The rules are stringent. There’s no room for leniency in this prison. The law is tough on those who are incarcerated. They lose all their rights when they step inside this place.
To be honest it gets me down.
This whole gig does.
But, it’s all I know.
Let me tell you about Melissa Briar. Honour roll student at Valoren City College. Graduated with a GPA of 4.0. Big chip on her shoulder. Blonde. Not in that way, see Honour roll student point above. Pouty lips, bedroom eyes. Though I’d never try getting her into bed. Her father would shoot anyone who tried that on. Takes shit from no one. Great at getting my shit together. Nothing like her father.
Doesn’t like me.
I nodded to her as she met me at the check-in point. She looked sharp as usual, her blouse looking crisp and ironed. Yes, I noticed that, not a crime is it? I iron my shirts. Being neat is important.
“What’s the plan?”
She lifted an eyebrow before scanning the clipboard that she was holding. “You get to speak with Prisoner seventy-seven before his last rites are read to him.”
Clenching my jaw, I said, “I was meant to be the one to make the decision regarding his sentencing.”
Melissa’s eyes actually softened as she said, “The General thought it best you didn’t.” It was unsettling to say the least that her father would think that. I wasn’t one to let people see my weaknesses. But, considering Lachlan was now on death row…
Squaring my shoulders and nodding to her, I made my way to the interrogation chamber.
Lachlan was already there. I paused at the door, looking through the one-way window. He didn’t look worried, in fact he was gazing up at the ceiling, one leg casually crossed across the other.
Pushing open the door, I strode into the room, expecting him to look my way. But, his gaze didn’t shift.
“G’day, Tav,” he said, his eyes flickering toward the mirror on the wall. It was the one-way window; we both knew that. Melissa would be on the other side, monitoring our conversation.
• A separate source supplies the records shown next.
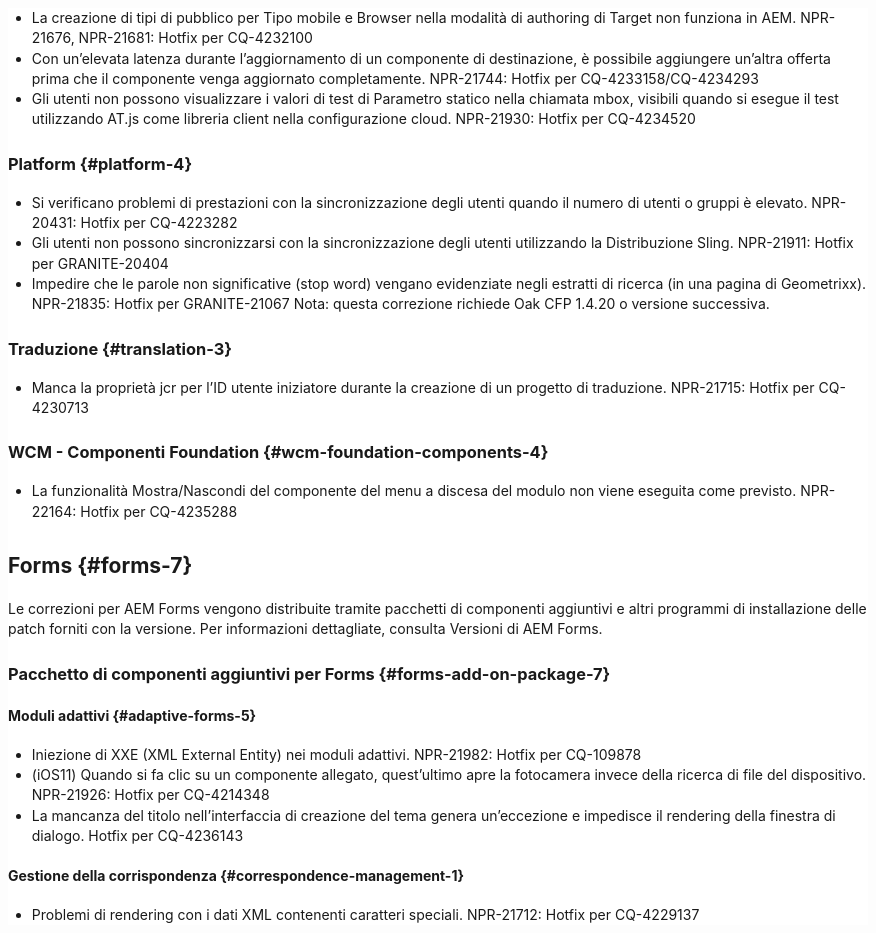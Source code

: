 * La creazione di tipi di pubblico per Tipo mobile e Browser nella modalità di authoring di Target non funziona in AEM. NPR-21676, NPR-21681: Hotfix per CQ-4232100
* Con un’elevata latenza durante l’aggiornamento di un componente di destinazione, è possibile aggiungere un’altra offerta prima che il componente venga aggiornato completamente. NPR-21744: Hotfix per CQ-4233158/CQ-4234293
* Gli utenti non possono visualizzare i valori di test di Parametro statico nella chiamata mbox, visibili quando si esegue il test utilizzando AT.js come libreria client nella configurazione cloud. NPR-21930: Hotfix per CQ-4234520

### Platform {#platform-4}

* Si verificano problemi di prestazioni con la sincronizzazione degli utenti quando il numero di utenti o gruppi è elevato. NPR-20431: Hotfix per CQ-4223282
* Gli utenti non possono sincronizzarsi con la sincronizzazione degli utenti utilizzando la Distribuzione Sling. NPR-21911: Hotfix per GRANITE-20404
* Impedire che le parole non significative (stop word) vengano evidenziate negli estratti di ricerca (in una pagina di Geometrixx). NPR-21835: Hotfix per GRANITE-21067 Nota: questa correzione richiede Oak CFP 1.4.20 o versione successiva.

### Traduzione {#translation-3}

* Manca la proprietà jcr per l’ID utente iniziatore durante la creazione di un progetto di traduzione. NPR-21715: Hotfix per CQ-4230713

### WCM - Componenti Foundation {#wcm-foundation-components-4}

* La funzionalità Mostra/Nascondi del componente del menu a discesa del modulo non viene eseguita come previsto. NPR-22164: Hotfix per CQ-4235288

## Forms {#forms-7}

Le correzioni per AEM Forms vengono distribuite tramite pacchetti di componenti aggiuntivi e altri programmi di installazione delle patch forniti con la versione. Per informazioni dettagliate, consulta Versioni di AEM Forms.

### Pacchetto di componenti aggiuntivi per Forms {#forms-add-on-package-7}

#### Moduli adattivi {#adaptive-forms-5}

* Iniezione di XXE (XML External Entity) nei moduli adattivi. NPR-21982: Hotfix per CQ-109878
* (iOS11) Quando si fa clic su un componente allegato, quest’ultimo apre la fotocamera invece della ricerca di file del dispositivo. NPR-21926: Hotfix per CQ-4214348
* La mancanza del titolo nell’interfaccia di creazione del tema genera un’eccezione e impedisce il rendering della finestra di dialogo. Hotfix per CQ-4236143

#### Gestione della corrispondenza {#correspondence-management-1}

* Problemi di rendering con i dati XML contenenti caratteri speciali. NPR-21712: Hotfix per CQ-4229137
I sat on the edge of the desk, without speaking. I wanted him to look at me. Stupid, really. But, it wasn’t as if I wanted us to be in this position. If I could guess his motivation…if he’d tell me what it was he actually did. Because, you can bet whatever he was charged with wasn’t the full story…
“I want out of the City.”
I blinked. “Come again?”
Lachlan slewed his eyes in my direction. “I wasn’t planning on getting arrested, Tav. Was just trying to earn a buck or two so I could get out of here.” He sighed, leaning forward to tug at his shoelaces. “You shouldn’t have to be witness to this.”
“I’m the T-One now,” I said, brow furrowing.
Lachlan slapped his hand against his thigh and said, “Screw that. They’re going to inject me with poison. You shouldn’t have to see that.” I shifted to avoid his laser-glare.
“I’ve seen plenty of executions.” As if that helped any. Lachlan was…
“We’ve known each other a long time, mate,” he said. “Remember that big eucalyptus I tried to climb back when we were kids?”
I nodded; that was indicative of how crazy we were back then. Running around, getting into trouble as kids did. Not a care in the world. But, we were innocent back then. We let the adults do the worrying. That was us now, though. Adults…in control of our lives. Hah.
“You broke both your arms, you idiot.”
“You broke your leg.”
“Yes. Well. That was then, Mr Douglas. This is where we are right now.” I had to get this back on a more formal footing. “I want to know what the Hell you thought you were doing.”
One of those deafening silences filled the space then. It was unnerving. I had to break it.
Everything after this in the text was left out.